Struggle 1: Balancing Mock API Realism with MVP Scope
The Challenge: How do we make our mock data and API responses feel real enough to be useful for frontend development, without over-engineering the mock logic? For example, if the consent API is called, how does that affect a subsequent GET request for referral status? If we don't simulate this link, the frontend might build logic that breaks later.
How We Overcame It:
Prioritised Key State Transitions: We focused on mocking the critical transitions. For instance, the consent API must affect the status seen by the referral GET API. If the API returns progress stages, we ensure the mock data for later stages reflects that consent has been given.
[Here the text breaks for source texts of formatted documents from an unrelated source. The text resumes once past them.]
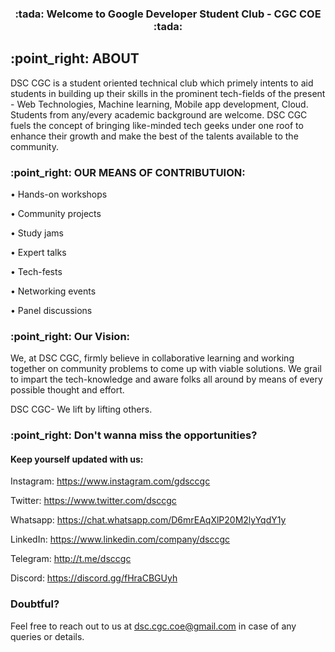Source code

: <h3 align="center"> :tada:	Welcome to Google Developer Student Club - CGC COE :tada:	</h3>

<h2>:point_right:	ABOUT</h2>

DSC CGC is a student oriented technical club which primely intents to aid students in building up their skills in the prominent tech-fields of the present - Web Technologies, Machine learning, Mobile app development, Cloud. Students from any/every academic background are welcome. DSC CGC fuels the concept of bringing like-minded tech geeks under one roof to enhance their growth and make the best of the talents available to the community.

<h3>:point_right:	OUR MEANS OF CONTRIBUTUION:</h3>

• Hands-on workshops

• Community projects

• Study jams

• Expert talks

• Tech-fests

• Networking events

• Panel discussions

<h3>:point_right:	Our Vision:</h3>

We, at DSC CGC, firmly believe in collaborative learning and working together on community problems to come up with viable solutions. We grail to impart the tech-knowledge and aware folks all around by means of every possible thought and effort.

DSC CGC- We lift by lifting others.

<h3>:point_right:	Don't wanna miss the opportunities?</h3>

<h4>Keep yourself updated with us:</h4>

Instagram: https://www.instagram.com/gdsccgc

Twitter: https://www.twitter.com/dsccgc

Whatsapp: https://chat.whatsapp.com/D6mrEAqXlP20M2lyYqdY1y

LinkedIn: https://www.linkedin.com/company/dsccgc

Telegram: http://t.me/dsccgc

Discord: https://discord.gg/fHraCBGUyh

<h3>Doubtful?</h3>

Feel free to reach out to us at dsc.cgc.coe@gmail.com in case of any queries or details.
Simple State Management in Mock Logic: Within our mock Spring Boot controllers or mock API tool, we implemented a very basic "state" for a given referral ID. When consent is posted, we could add a flag to that referral's mock data that the GET endpoint uses. This is a lightweight way to simulate persistence.
Struggle 2: What to Build vs. What Can Be Built
The Challenge: When faced with a broad problem (like the NHS referral black hole) and limited time (a hackathon), it's incredibly easy to get overwhelmed by the sheer number of potential features and ideal end-states. The temptation is to try and solve everything, which inevitably leads to building very little. For our project, we could have envisioned full EMR integration, AI-driven triage, patient education modules, SMS reminders for every stage, etc.
How We Overcame It:
Strong MVP Focus: The primary strategy was ruthlessly defining the MVP. We asked: "What is the absolute minimum set of features that demonstrates a core benefit and addresses the main pain point?" For us, that became the Patient Dashboard with its key components: visual status, "What's Next," and appointment details.
Persona-Driven Prioritisation: What feature would help the user to understand their referral status or prepare for an appointment? It was deprioritised for the MVP.
Mock API as Scope Constraint: The decision to use mock APIs for the MVP was a strategic scope limiter. It meant we didn't need to build out complex database schemas, authentication, or real-time services for the hackathon's core showcase. This freed up mental bandwidth to focus on the frontend/API contract definition.
Defined "Out of Scope": Explicitly stating what we weren't building (e.g., full EMR integration, complex AI triage) helped maintain focus by providing clear boundaries.
What did you learn? What did you accomplish?
In essence, our MVP provides a crucial piece of the puzzle: transparency and actionable guidance for patients navigating the often-opaque ADHD referral process, specifically designed to mitigate challenges faced by individuals with ADHD.
We've used Spring Boot controllers serving mock JSON data to power these features. This allows us to:
Showcase a functional frontend dashboard immediately.
Demonstrate the essential API contracts that a real backend would use.
Prioritise the patient experience over complex backend infrastructure for the hackathon.
What are the next steps for your project? How can you improve it?
Future Vision (Beyond MVP): While the MVP is focused on the dashboard, the underlying structure (Spring Boot) and our defined APIs lay the groundwork for:
Real-time Data Integration: Connecting to actual NHS systems for automated status updates.
Advanced Notifications: More sophisticated reminder systems tailored to ADHD (e.g., multi-channel, customizable timing).
Broader Stakeholder Access: Dashboards for GPs and administrators.
Personalised Content: Linking to ADHD-specific educational resources based on referral stage.
The next step would be integrating the tracker with real referral management systems used by clinics and healthcare providers. This would automatically reflect referral status updates in the dashboard.